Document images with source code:
----

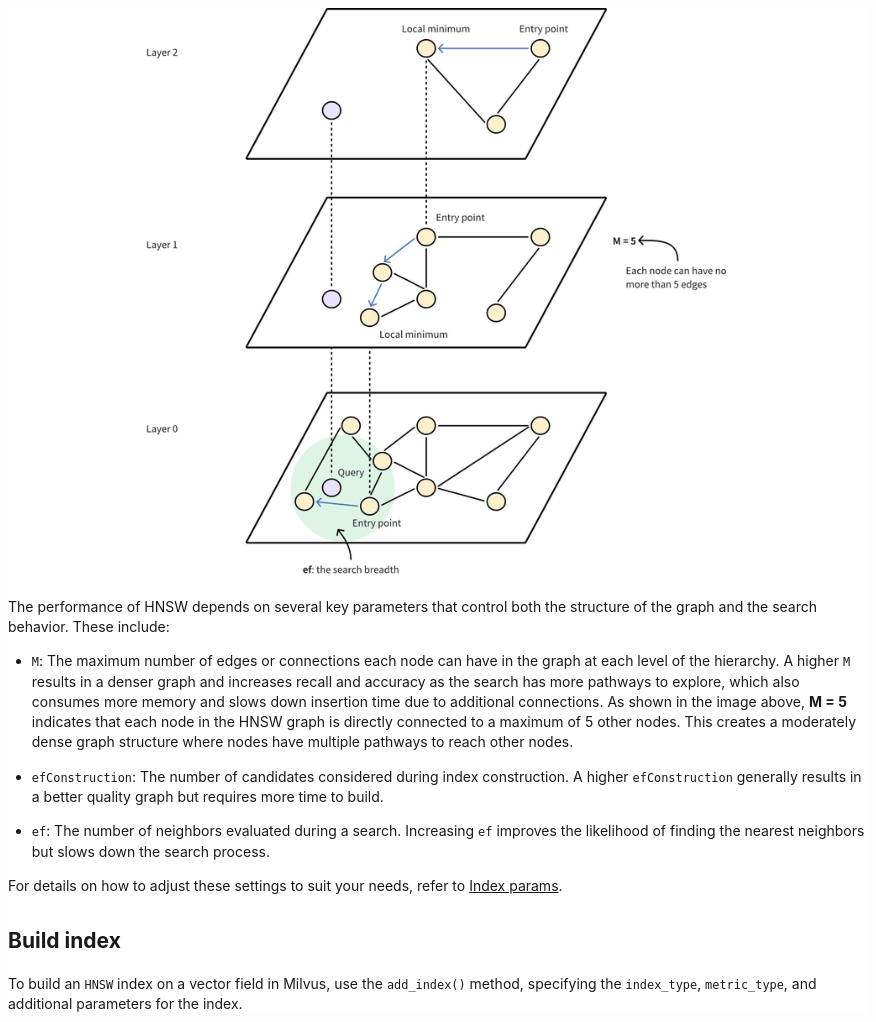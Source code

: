 ![HNSW](../../../../../assets/HNSW.png)

The performance of HNSW depends on several key parameters that control both the structure of the graph and the search behavior. These include:

- `M`: The maximum number of edges or connections each node can have in the graph at each level of the hierarchy. A higher `M` results in a denser graph and increases recall and accuracy as the search has more pathways to explore, which also consumes more memory and slows down insertion time due to additional connections. As shown in the image above, **M = 5** indicates that each node in the HNSW graph is directly connected to a maximum of 5 other nodes. This creates a moderately dense graph structure where nodes have multiple pathways to reach other nodes.

- `efConstruction`: The number of candidates considered during index construction. A higher `efConstruction` generally results in a better quality graph but requires more time to build.

- `ef`: The number of neighbors evaluated during a search. Increasing `ef` improves the likelihood of finding the nearest neighbors but slows down the search process.

For details on how to adjust these settings to suit your needs, refer to [Index params](hnsw.md#Index-params).

## Build index

To build an `HNSW` index on a vector field in Milvus, use the `add_index()` method, specifying the `index_type`, `metric_type`, and additional parameters for the index.
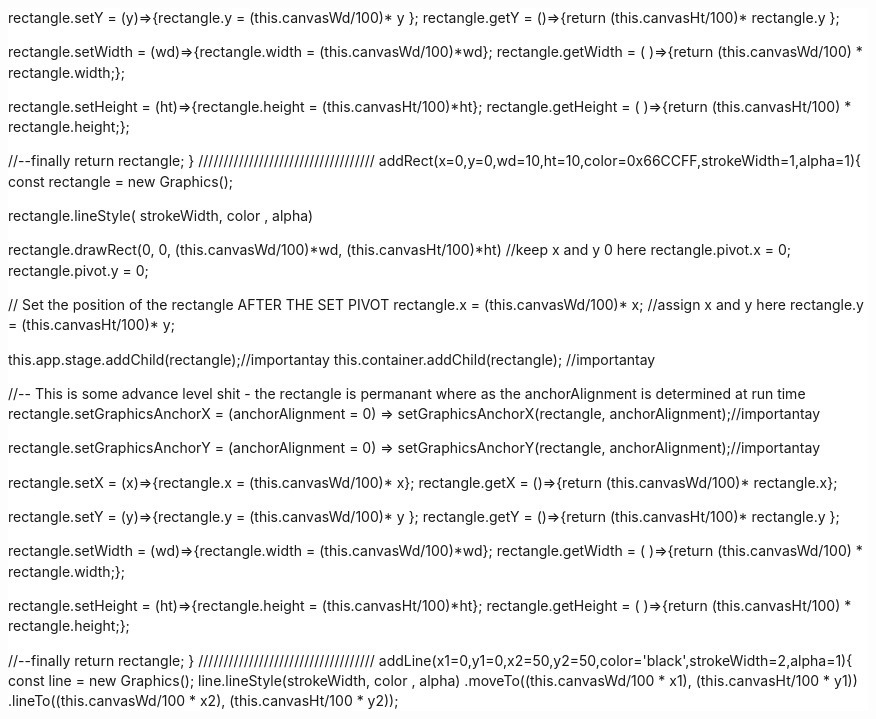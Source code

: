 rectangle.setY = (y)=>{rectangle.y = (this.canvasWd/100)* y };
rectangle.getY = ()=>{return (this.canvasHt/100)* rectangle.y };

rectangle.setWidth = (wd)=>{rectangle.width = (this.canvasWd/100)*wd};
rectangle.getWidth = ( )=>{return (this.canvasWd/100) * rectangle.width;};

rectangle.setHeight = (ht)=>{rectangle.height = (this.canvasHt/100)*ht};
rectangle.getHeight = ( )=>{return (this.canvasHt/100) * rectangle.height;};

//--finally
return rectangle;
}
///////////////////////////////////
addRect(x=0,y=0,wd=10,ht=10,color=0x66CCFF,strokeWidth=1,alpha=1){
const rectangle = new Graphics();

rectangle.lineStyle( strokeWidth, color , alpha)

rectangle.drawRect(0, 0, (this.canvasWd/100)*wd, (this.canvasHt/100)*ht) //keep x and y 0 here
    rectangle.pivot.x = 0;
    rectangle.pivot.y = 0;

// Set the position of the rectangle AFTER THE SET PIVOT
rectangle.x = (this.canvasWd/100)* x; //assign x and y here
rectangle.y = (this.canvasHt/100)* y;

this.app.stage.addChild(rectangle);//importantay
this.container.addChild(rectangle); //importantay

//-- This is some advance level shit - the rectangle is permanant where as the anchorAlignment is determined at run time
rectangle.setGraphicsAnchorX = (anchorAlignment = 0) => setGraphicsAnchorX(rectangle, anchorAlignment);//importantay

rectangle.setGraphicsAnchorY = (anchorAlignment = 0) => setGraphicsAnchorY(rectangle, anchorAlignment);//importantay

rectangle.setX = (x)=>{rectangle.x = (this.canvasWd/100)* x};
rectangle.getX = ()=>{return (this.canvasWd/100)* rectangle.x};

rectangle.setY = (y)=>{rectangle.y = (this.canvasWd/100)* y };
rectangle.getY = ()=>{return (this.canvasHt/100)* rectangle.y };

rectangle.setWidth = (wd)=>{rectangle.width = (this.canvasWd/100)*wd};
rectangle.getWidth = ( )=>{return (this.canvasWd/100) * rectangle.width;};

rectangle.setHeight = (ht)=>{rectangle.height = (this.canvasHt/100)*ht};
rectangle.getHeight = ( )=>{return (this.canvasHt/100) * rectangle.height;};

//--finally
return rectangle;
}
///////////////////////////////////
addLine(x1=0,y1=0,x2=50,y2=50,color='black',strokeWidth=2,alpha=1){
    const line = new Graphics();
    line.lineStyle(strokeWidth, color , alpha)
    .moveTo((this.canvasWd/100 * x1), (this.canvasHt/100 * y1))
    .lineTo((this.canvasWd/100 * x2), (this.canvasHt/100 * y2));

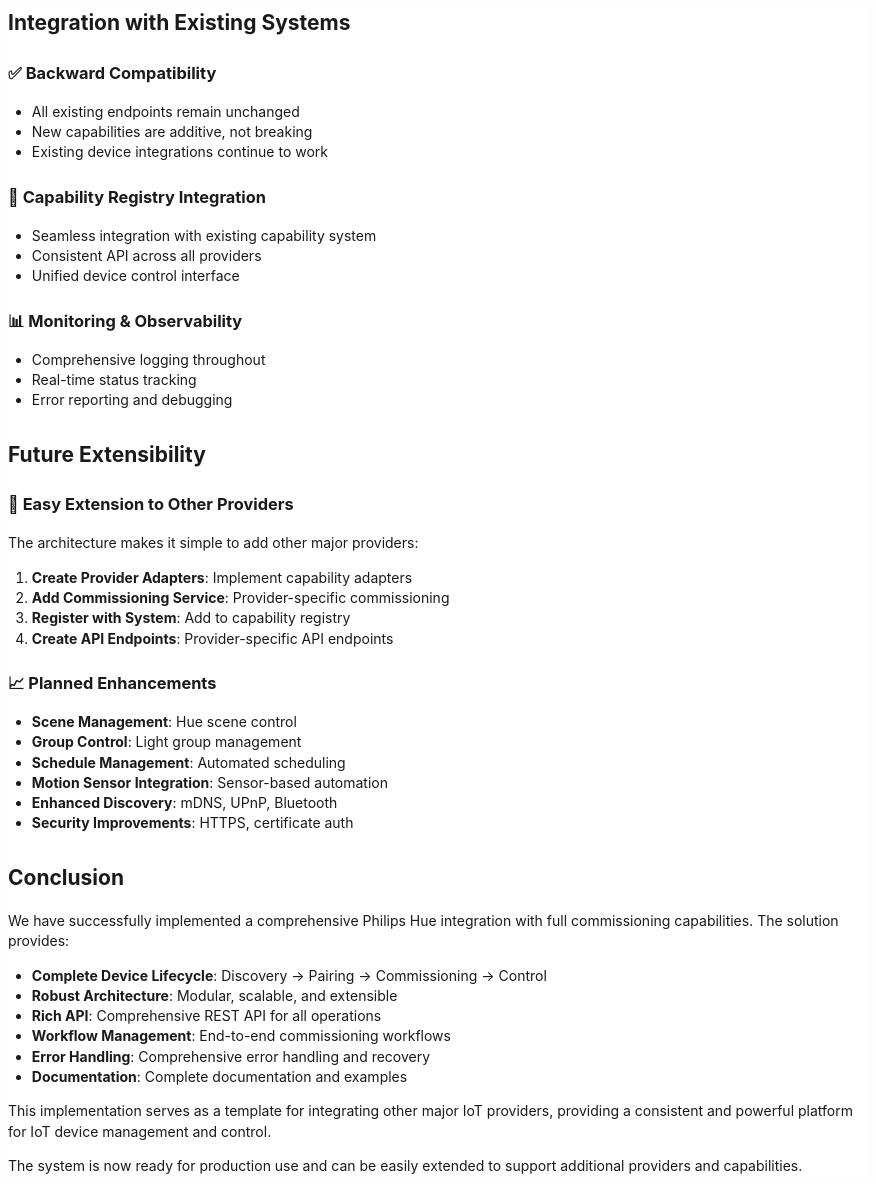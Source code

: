 ## Integration with Existing Systems

### ✅ **Backward Compatibility**
- All existing endpoints remain unchanged
- New capabilities are additive, not breaking
- Existing device integrations continue to work

### 🔗 **Capability Registry Integration**
- Seamless integration with existing capability system
- Consistent API across all providers
- Unified device control interface

### 📊 **Monitoring & Observability**
- Comprehensive logging throughout
- Real-time status tracking
- Error reporting and debugging

## Future Extensibility

### 🚀 **Easy Extension to Other Providers**
The architecture makes it simple to add other major providers:

1. **Create Provider Adapters**: Implement capability adapters
2. **Add Commissioning Service**: Provider-specific commissioning
3. **Register with System**: Add to capability registry
4. **Create API Endpoints**: Provider-specific API endpoints

### 📈 **Planned Enhancements**
- **Scene Management**: Hue scene control
- **Group Control**: Light group management
- **Schedule Management**: Automated scheduling
- **Motion Sensor Integration**: Sensor-based automation
- **Enhanced Discovery**: mDNS, UPnP, Bluetooth
- **Security Improvements**: HTTPS, certificate auth

## Conclusion

We have successfully implemented a comprehensive Philips Hue integration with full commissioning capabilities. The solution provides:

- **Complete Device Lifecycle**: Discovery → Pairing → Commissioning → Control
- **Robust Architecture**: Modular, scalable, and extensible
- **Rich API**: Comprehensive REST API for all operations
- **Workflow Management**: End-to-end commissioning workflows
- **Error Handling**: Comprehensive error handling and recovery
- **Documentation**: Complete documentation and examples

This implementation serves as a template for integrating other major IoT providers, providing a consistent and powerful platform for IoT device management and control.

The system is now ready for production use and can be easily extended to support additional providers and capabilities.
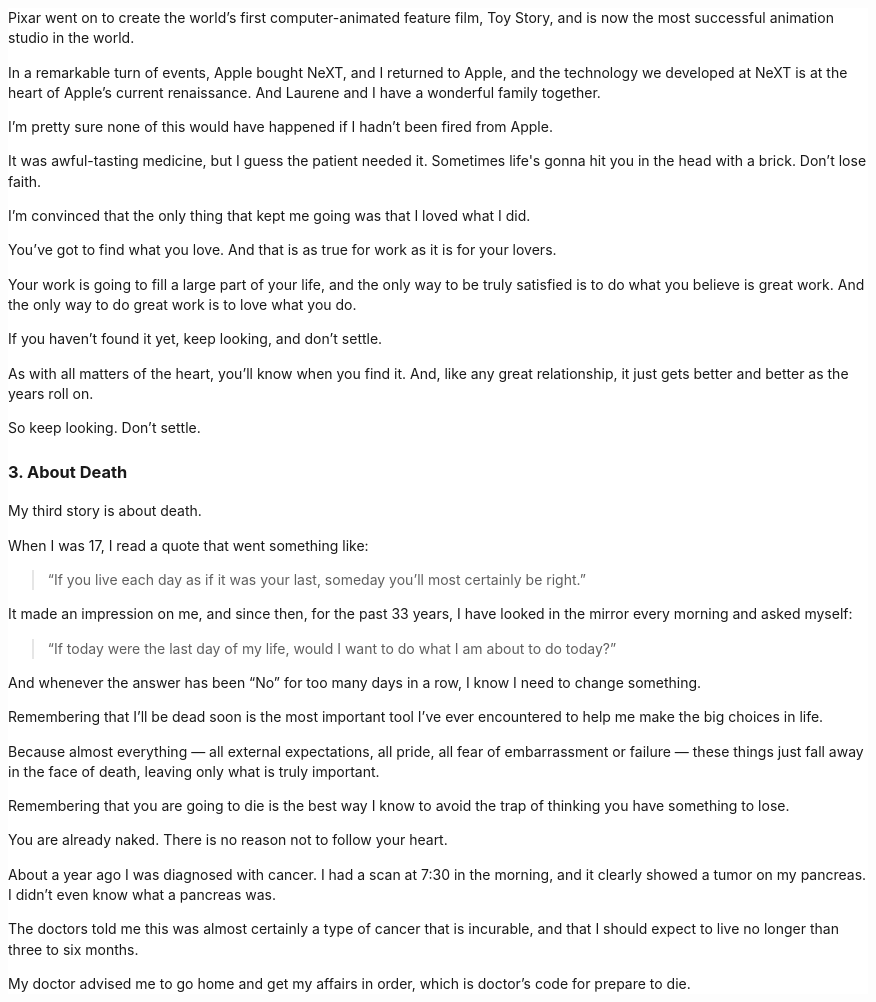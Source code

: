 Pixar went on to create the world’s first computer-animated feature film, Toy Story, and is now the most successful animation studio in the world.

In a remarkable turn of events, Apple bought NeXT, and I returned to Apple, and the technology we developed at NeXT is at the heart of Apple’s current renaissance. And Laurene and I have a wonderful family together.

I’m pretty sure none of this would have happened if I hadn’t been fired from Apple.

It was awful-tasting medicine, but I guess the patient needed it. Sometimes life's gonna hit you in the head with a brick. Don’t lose faith.

I’m convinced that the only thing that kept me going was that I loved what I did.

You’ve got to find what you love. And that is as true for work as it is for your lovers.

Your work is going to fill a large part of your life, and the only way to be truly satisfied is to do what you believe is great work. And the only way to do great work is to love what you do.

If you haven’t found it yet, keep looking, and don’t settle.

As with all matters of the heart, you’ll know when you find it. And, like any great relationship, it just gets better and better as the years roll on.

So keep looking. Don’t settle.

### 3. About Death

My third story is about death.

When I was 17, I read a quote that went something like:

> “If you live each day as if it was your last, someday you’ll most certainly be right.”

It made an impression on me, and since then, for the past 33 years, I have looked in the mirror every morning and asked myself:

> “If today were the last day of my life, would I want to do what I am about to do today?”

And whenever the answer has been “No” for too many days in a row, I know I need to change something.

Remembering that I’ll be dead soon is the most important tool I’ve ever encountered to help me make the big choices in life.

Because almost everything — all external expectations, all pride, all fear of embarrassment or failure — these things just fall away in the face of death, leaving only what is truly important.

Remembering that you are going to die is the best way I know to avoid the trap of thinking you have something to lose.

You are already naked. There is no reason not to follow your heart.

About a year ago I was diagnosed with cancer. I had a scan at 7:30 in the morning, and it clearly showed a tumor on my pancreas. I didn’t even know what a pancreas was.

The doctors told me this was almost certainly a type of cancer that is incurable, and that I should expect to live no longer than three to six months.

My doctor advised me to go home and get my affairs in order, which is doctor’s code for prepare to die.
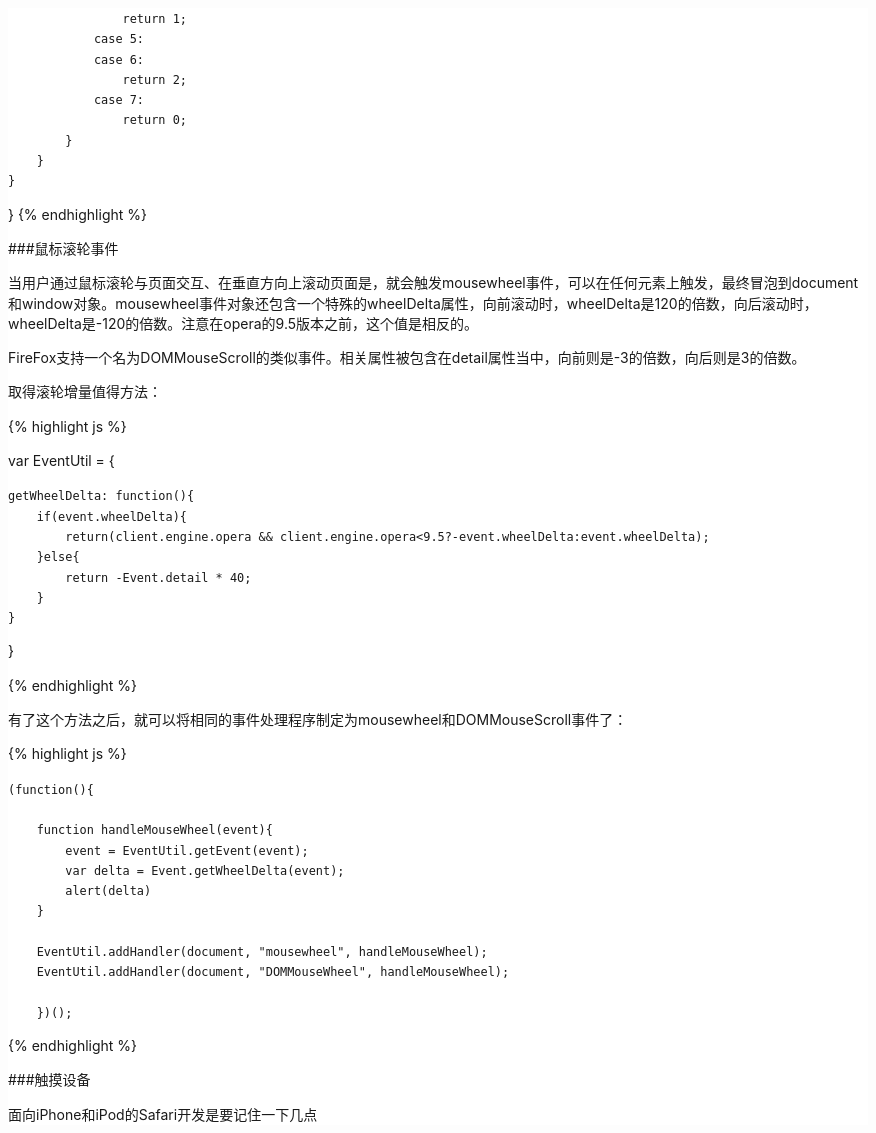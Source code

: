 					return 1;
				case 5:
				case 6:
					return 2;
				case 7:
					return 0;
			}
		}
	}

}
{% endhighlight %}

###鼠标滚轮事件

当用户通过鼠标滚轮与页面交互、在垂直方向上滚动页面是，就会触发mousewheel事件，可以在任何元素上触发，最终冒泡到document和window对象。mousewheel事件对象还包含一个特殊的wheelDelta属性，向前滚动时，wheelDelta是120的倍数，向后滚动时，wheelDelta是-120的倍数。注意在opera的9.5版本之前，这个值是相反的。

FireFox支持一个名为DOMMouseScroll的类似事件。相关属性被包含在detail属性当中，向前则是-3的倍数，向后则是3的倍数。

取得滚轮增量值得方法：

{% highlight js %}

var EventUtil = {
	
	getWheelDelta: function(){
		if(event.wheelDelta){
			return(client.engine.opera && client.engine.opera<9.5?-event.wheelDelta:event.wheelDelta);
		}else{
			return -Event.detail * 40;
		}
	}

}

{% endhighlight %}

有了这个方法之后，就可以将相同的事件处理程序制定为mousewheel和DOMMouseScroll事件了：

{% highlight js %}

	(function(){

		function handleMouseWheel(event){
			event = EventUtil.getEvent(event);
			var delta = Event.getWheelDelta(event);
			alert(delta)
		}

		EventUtil.addHandler(document, "mousewheel", handleMouseWheel);
		EventUtil.addHandler(document, "DOMMouseWheel", handleMouseWheel);

		})();

{% endhighlight %}

###触摸设备

面向iPhone和iPod的Safari开发是要记住一下几点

----

● **Action item**
Go through the data above and tally every line that includes "addHandler". State only the total.

● **Answer for the task**
2